Vasilisa Perelygina and Viktoria Miroshnichenko

 

Kantemir Balagov’s film is set in Leningrad just after World War II when the community is trying to rebuild their lives following the destruction of the city. Balagov concentrates on two women, Iya and Masha, who are both nurses living and working in a hospital, looking after the patients, many of whom are soldiers returning from the war with physical and mental injuries. Iya is the ‘beanpole’ of the title, a tall thin girl who seems to be an innocent trying to cope with life. She is very close to her friend Masha to the point of a physicality that borders on the edge of lesbianism, although it is never openly specified as such. They both have their problems with men as their partners remain in hospital with war injuries.

Iya has become the carer of Masha’s son, who is malformed in some way. Extraordinarily Iya smothers the life out of the child, either accidentally or on purpose, because we never really know either way. Masha wants to have another child but seems physically incapable of conceiving again, so Iya agrees to have a baby and give it to Masha. However, Masha still tries to become pregnant by an unsuitable local teenage boy, after which Iya then virtually becomes Masha’s partner by forcing her own misguided love-hate passion onto her friend.

Balagov, still in his late twenties, appears to have all the experience of a director twice his age, even though this is only his second film. The way he handles his actors is both brutal and sympathetic. He elicits extraordinary performances from Viktoria Mirsoshnichenko as Iya and Vasilisa Perelygina as Masha, as well as his supporting cast of Konstantin Balakirev as Stepan and Nikolay Ivanovich as Bykov, two of the men in the women’s lives. The film resonates with harrowing detail, but slowly and surely in a very positive and mature way.
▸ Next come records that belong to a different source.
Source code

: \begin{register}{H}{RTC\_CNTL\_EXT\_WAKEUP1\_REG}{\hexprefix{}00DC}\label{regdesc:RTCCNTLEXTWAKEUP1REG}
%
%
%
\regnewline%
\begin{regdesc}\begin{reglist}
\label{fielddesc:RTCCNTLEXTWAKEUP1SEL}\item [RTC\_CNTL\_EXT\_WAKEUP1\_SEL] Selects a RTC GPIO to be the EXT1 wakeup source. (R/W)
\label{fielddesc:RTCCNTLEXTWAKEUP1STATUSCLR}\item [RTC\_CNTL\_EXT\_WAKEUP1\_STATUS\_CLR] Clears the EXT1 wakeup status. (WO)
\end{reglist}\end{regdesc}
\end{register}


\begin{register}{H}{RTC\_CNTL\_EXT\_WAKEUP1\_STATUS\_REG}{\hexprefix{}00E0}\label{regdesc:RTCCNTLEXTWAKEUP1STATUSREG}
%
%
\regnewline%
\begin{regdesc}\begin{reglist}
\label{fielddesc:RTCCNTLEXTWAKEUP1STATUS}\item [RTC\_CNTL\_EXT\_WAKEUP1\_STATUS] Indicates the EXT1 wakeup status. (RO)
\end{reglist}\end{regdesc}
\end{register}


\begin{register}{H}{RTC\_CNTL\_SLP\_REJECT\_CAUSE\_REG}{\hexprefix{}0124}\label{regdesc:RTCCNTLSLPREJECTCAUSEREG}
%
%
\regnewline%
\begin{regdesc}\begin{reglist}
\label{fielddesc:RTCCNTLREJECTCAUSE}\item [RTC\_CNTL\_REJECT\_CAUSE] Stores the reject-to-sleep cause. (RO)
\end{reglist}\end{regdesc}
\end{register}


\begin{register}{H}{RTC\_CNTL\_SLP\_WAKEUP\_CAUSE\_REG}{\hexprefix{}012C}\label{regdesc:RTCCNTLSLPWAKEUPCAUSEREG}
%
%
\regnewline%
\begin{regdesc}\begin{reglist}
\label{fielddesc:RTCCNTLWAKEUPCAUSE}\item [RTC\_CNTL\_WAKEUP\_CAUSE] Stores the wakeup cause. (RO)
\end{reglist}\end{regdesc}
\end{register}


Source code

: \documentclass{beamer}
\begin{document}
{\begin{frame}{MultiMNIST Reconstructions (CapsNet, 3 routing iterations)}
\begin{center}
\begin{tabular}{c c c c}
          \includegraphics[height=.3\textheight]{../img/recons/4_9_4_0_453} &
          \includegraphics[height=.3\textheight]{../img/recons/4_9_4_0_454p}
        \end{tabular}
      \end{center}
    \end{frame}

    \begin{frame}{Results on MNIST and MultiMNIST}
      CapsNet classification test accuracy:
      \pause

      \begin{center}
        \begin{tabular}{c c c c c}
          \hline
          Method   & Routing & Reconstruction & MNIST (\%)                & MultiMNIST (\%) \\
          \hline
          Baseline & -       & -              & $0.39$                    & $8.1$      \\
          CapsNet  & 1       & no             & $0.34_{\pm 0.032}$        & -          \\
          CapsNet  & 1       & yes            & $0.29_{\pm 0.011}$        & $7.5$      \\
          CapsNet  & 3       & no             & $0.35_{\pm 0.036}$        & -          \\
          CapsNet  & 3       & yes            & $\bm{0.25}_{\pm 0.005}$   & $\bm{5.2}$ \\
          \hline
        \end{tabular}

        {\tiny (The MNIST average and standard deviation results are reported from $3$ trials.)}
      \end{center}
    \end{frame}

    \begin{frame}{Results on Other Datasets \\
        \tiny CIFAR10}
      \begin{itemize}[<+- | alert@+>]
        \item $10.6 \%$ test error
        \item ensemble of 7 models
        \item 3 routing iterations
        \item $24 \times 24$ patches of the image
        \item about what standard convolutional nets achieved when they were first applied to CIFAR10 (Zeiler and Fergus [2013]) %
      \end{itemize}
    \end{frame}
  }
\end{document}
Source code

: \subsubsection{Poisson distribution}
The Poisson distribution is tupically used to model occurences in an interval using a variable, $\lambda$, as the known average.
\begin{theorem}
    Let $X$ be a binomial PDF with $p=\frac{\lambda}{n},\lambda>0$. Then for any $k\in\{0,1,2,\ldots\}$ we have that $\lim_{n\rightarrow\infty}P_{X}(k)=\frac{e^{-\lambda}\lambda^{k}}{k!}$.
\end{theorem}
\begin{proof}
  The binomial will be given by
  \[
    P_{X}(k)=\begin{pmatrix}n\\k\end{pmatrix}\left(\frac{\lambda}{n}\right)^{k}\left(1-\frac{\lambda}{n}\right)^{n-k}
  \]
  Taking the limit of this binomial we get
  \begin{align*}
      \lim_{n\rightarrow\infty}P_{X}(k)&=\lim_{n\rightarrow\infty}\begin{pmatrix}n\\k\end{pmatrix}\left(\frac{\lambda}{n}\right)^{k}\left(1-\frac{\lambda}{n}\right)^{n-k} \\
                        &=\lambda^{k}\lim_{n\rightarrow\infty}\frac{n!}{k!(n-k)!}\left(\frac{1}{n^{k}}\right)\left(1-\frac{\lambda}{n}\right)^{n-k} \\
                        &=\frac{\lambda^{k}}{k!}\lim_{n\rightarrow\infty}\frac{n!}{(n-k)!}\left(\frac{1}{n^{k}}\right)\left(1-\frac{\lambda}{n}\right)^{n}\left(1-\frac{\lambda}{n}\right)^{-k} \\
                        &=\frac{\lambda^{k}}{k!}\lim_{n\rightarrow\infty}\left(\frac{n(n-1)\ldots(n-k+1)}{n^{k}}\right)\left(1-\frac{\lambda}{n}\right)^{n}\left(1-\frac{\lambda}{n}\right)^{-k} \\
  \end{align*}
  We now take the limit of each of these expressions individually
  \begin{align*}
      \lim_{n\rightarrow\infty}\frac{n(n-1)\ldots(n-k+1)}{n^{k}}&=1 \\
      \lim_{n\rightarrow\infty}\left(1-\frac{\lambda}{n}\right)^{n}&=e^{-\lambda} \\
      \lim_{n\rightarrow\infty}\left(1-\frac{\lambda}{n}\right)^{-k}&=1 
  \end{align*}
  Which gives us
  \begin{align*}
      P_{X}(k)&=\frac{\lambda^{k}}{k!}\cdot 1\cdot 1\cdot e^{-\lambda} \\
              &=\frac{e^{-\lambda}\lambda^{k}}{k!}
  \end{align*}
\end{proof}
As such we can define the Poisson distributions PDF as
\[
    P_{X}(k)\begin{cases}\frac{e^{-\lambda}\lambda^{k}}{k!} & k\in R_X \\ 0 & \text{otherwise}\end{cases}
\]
Some of the scenes are uncomfortably bleak with despair but then, following the ravages of war, the population of Leningrad were fighting to become human again. Beanpole was a prizewinner at Cannes this year, repeating the success of his first film, Closeness, in 2017. Kantemir Balagov is obviously an important director to watch.

 

MICHAEL DARVELL

 

Cast: Viktoria Miroshnichenko, Vasilisa Perelygina, Konstantin Balakikev, Andrey Bykov, Ksenia Kutepova, Igor Shirokov, Olga Dragunova, Timofey Glazkov.

 

Dir Kantemir Balagov, Pro Natalia Gorina, Sergey Melkumov, Ellen Rodnianski and Alexander Rodnyansky, Screenplay Kantemir Balagov and Aleksandr Terekhov, Ph Kseniya Sereda, Pro Des Sergey Ivanov, Ed Igor Litoninskiy, Music Evgueni Galperine, Costumes Olga Smirnova.

 

AR Content/Non-Stop Productions-BTeam Pictures

130 mins. Russia. 2019. Rel: 3 October 2019. Cert. 18.